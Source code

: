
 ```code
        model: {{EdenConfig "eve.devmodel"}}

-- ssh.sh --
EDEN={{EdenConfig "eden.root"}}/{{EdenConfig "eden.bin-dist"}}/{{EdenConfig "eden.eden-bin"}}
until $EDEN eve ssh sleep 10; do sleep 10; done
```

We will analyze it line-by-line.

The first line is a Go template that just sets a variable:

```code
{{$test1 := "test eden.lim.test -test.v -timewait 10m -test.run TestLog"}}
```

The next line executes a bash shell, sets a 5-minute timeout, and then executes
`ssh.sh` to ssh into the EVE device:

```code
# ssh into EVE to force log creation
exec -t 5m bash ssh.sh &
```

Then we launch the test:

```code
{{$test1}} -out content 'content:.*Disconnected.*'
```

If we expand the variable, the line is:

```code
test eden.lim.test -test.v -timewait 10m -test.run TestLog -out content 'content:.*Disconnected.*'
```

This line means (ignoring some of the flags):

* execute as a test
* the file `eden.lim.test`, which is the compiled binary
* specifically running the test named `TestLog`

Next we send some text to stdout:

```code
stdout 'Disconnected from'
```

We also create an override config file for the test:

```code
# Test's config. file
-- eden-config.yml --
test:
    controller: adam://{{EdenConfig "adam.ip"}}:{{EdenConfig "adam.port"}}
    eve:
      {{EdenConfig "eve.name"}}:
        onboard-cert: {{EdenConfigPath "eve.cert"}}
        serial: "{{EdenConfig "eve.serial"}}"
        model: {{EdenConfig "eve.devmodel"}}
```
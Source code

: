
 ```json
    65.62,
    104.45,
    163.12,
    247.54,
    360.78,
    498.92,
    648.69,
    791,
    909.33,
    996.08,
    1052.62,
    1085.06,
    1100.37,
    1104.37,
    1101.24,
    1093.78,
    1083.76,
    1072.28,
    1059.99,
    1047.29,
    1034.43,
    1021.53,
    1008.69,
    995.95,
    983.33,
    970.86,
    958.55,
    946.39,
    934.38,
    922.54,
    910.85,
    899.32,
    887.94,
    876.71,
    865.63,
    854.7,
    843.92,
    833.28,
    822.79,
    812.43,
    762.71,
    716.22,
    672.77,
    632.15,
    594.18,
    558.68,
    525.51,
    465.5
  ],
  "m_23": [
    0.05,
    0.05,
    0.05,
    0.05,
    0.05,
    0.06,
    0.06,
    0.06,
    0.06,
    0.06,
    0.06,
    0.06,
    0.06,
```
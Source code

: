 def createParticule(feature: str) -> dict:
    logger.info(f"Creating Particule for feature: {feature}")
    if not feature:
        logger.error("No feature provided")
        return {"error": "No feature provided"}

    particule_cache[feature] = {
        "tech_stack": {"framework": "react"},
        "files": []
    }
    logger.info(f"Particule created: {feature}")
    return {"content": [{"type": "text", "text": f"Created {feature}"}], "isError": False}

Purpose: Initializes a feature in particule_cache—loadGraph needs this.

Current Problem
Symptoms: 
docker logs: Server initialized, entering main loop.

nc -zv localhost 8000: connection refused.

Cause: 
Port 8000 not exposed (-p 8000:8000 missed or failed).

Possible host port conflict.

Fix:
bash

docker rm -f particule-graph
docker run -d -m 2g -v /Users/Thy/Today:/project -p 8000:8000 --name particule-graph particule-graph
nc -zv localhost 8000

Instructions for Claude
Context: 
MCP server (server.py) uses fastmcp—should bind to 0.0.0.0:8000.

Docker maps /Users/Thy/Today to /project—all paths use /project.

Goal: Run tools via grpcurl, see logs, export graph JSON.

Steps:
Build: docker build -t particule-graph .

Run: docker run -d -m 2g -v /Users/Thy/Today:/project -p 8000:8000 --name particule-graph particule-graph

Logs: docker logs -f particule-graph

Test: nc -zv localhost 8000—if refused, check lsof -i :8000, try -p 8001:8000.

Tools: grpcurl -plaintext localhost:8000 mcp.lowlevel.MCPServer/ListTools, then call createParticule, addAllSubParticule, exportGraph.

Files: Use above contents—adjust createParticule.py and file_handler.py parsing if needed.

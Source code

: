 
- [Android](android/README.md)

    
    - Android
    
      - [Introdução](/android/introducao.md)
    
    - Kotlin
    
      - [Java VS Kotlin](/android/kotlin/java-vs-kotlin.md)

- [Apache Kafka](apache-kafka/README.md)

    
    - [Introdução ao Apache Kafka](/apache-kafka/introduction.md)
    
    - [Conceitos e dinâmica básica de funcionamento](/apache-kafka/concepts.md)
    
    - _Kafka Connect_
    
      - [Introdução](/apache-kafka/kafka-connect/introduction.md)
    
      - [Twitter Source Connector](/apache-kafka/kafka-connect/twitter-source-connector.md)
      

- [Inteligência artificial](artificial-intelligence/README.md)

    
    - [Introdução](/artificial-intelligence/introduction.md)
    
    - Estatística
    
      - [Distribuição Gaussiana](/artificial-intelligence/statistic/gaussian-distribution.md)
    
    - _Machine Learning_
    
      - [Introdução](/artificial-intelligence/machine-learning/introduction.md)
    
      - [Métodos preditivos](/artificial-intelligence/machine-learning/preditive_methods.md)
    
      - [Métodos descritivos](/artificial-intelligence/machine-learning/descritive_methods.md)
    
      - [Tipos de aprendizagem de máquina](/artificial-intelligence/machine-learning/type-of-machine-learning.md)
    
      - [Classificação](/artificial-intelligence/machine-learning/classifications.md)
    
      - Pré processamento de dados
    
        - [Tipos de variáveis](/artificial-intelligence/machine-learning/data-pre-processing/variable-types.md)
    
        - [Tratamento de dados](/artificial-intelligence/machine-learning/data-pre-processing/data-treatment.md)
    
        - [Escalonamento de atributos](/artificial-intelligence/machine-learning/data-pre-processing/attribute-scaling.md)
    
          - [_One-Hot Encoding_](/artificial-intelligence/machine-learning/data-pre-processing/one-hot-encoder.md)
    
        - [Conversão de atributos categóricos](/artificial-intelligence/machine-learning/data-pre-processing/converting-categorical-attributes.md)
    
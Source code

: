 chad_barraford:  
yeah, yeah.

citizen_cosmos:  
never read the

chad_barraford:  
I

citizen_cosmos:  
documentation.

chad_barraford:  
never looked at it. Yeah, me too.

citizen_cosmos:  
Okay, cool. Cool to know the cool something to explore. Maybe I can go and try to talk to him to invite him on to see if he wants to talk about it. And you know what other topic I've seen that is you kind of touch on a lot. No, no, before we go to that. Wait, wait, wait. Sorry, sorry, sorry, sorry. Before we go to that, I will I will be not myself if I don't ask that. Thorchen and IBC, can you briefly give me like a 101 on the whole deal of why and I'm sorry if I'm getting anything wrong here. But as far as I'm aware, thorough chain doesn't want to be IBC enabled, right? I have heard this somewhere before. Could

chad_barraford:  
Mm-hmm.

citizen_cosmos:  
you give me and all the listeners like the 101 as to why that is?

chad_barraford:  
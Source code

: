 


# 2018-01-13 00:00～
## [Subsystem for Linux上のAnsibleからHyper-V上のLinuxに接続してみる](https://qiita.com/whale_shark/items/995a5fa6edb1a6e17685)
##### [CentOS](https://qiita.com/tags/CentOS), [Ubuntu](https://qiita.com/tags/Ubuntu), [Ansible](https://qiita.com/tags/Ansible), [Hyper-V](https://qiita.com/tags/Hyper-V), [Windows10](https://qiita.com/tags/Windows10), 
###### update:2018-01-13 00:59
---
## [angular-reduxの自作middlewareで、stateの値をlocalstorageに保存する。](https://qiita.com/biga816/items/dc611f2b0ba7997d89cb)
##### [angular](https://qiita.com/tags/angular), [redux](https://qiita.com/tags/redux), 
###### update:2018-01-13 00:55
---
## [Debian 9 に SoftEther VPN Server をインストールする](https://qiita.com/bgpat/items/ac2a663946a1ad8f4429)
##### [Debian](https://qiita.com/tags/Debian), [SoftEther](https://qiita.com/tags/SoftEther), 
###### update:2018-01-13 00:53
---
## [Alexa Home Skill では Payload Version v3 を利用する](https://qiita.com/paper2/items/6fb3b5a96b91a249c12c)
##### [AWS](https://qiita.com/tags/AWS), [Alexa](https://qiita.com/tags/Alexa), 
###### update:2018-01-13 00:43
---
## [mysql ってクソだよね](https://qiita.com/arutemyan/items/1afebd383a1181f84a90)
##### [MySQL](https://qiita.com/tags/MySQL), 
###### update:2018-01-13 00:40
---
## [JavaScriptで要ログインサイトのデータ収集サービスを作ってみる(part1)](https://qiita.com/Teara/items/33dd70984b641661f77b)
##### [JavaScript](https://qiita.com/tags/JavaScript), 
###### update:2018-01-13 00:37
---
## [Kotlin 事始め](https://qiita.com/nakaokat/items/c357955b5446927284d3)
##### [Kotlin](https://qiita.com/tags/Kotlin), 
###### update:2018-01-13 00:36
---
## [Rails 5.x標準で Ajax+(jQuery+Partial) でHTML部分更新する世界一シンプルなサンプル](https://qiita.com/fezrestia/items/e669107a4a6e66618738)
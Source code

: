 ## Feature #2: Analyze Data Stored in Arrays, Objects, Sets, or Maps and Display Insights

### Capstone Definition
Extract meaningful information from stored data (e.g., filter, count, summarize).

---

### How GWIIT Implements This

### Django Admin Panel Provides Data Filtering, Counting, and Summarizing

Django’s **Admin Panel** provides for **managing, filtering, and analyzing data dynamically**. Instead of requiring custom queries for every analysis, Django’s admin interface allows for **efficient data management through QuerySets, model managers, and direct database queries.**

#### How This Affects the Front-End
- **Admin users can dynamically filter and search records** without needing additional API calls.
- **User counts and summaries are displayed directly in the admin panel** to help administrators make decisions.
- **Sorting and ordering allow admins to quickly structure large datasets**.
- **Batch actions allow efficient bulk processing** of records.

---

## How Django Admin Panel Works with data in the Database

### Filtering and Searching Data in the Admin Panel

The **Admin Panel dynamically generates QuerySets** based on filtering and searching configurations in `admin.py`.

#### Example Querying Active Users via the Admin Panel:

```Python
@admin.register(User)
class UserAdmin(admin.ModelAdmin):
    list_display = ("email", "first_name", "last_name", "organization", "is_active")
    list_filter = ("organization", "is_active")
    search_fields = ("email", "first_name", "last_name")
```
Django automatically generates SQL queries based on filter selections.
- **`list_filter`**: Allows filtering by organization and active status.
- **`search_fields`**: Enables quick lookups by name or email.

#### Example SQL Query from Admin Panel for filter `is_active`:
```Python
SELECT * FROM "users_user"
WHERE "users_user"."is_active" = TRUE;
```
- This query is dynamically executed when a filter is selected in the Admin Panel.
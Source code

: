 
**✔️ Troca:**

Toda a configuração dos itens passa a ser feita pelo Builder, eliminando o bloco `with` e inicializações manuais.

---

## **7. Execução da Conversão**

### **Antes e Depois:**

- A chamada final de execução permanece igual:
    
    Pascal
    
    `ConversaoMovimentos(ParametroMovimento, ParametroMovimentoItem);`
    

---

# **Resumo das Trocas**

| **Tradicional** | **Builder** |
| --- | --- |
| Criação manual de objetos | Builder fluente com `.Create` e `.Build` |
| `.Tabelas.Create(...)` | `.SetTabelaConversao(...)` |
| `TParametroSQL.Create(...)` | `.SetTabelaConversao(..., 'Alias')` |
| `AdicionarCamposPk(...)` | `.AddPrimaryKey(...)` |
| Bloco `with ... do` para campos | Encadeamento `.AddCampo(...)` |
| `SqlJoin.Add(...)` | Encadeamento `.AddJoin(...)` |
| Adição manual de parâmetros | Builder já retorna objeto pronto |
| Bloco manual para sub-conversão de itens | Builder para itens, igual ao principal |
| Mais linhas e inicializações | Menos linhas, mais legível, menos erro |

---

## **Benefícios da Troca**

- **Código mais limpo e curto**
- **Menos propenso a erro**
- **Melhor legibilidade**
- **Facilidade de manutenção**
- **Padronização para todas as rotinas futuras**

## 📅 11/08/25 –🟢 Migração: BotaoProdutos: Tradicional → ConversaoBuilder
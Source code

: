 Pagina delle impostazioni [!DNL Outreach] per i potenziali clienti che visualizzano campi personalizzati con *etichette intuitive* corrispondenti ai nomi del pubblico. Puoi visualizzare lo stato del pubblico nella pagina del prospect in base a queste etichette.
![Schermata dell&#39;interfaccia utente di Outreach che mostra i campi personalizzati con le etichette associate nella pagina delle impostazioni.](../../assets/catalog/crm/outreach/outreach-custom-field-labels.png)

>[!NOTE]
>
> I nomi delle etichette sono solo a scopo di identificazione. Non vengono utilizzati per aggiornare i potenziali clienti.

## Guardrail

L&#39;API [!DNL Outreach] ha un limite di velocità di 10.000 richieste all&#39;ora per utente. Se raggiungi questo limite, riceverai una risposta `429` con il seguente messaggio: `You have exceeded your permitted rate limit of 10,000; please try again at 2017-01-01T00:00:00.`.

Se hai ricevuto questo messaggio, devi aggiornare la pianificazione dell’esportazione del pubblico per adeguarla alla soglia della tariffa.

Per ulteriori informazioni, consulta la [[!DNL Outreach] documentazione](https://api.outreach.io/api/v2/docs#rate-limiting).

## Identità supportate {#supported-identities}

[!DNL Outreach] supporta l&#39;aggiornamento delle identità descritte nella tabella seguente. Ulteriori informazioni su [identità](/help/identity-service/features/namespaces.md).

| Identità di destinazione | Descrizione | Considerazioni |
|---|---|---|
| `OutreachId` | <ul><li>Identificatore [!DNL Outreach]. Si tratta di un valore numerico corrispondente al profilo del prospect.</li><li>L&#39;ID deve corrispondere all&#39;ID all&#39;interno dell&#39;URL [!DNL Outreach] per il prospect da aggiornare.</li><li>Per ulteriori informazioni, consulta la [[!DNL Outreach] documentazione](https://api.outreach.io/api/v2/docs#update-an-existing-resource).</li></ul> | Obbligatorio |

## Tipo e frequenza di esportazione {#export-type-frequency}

+ + + + +

**EXERCISE DETAILS:**
Only one number is wanted: how many lines of the listing above hold the word "bash".

**WRITTEN RESPONSE:**
3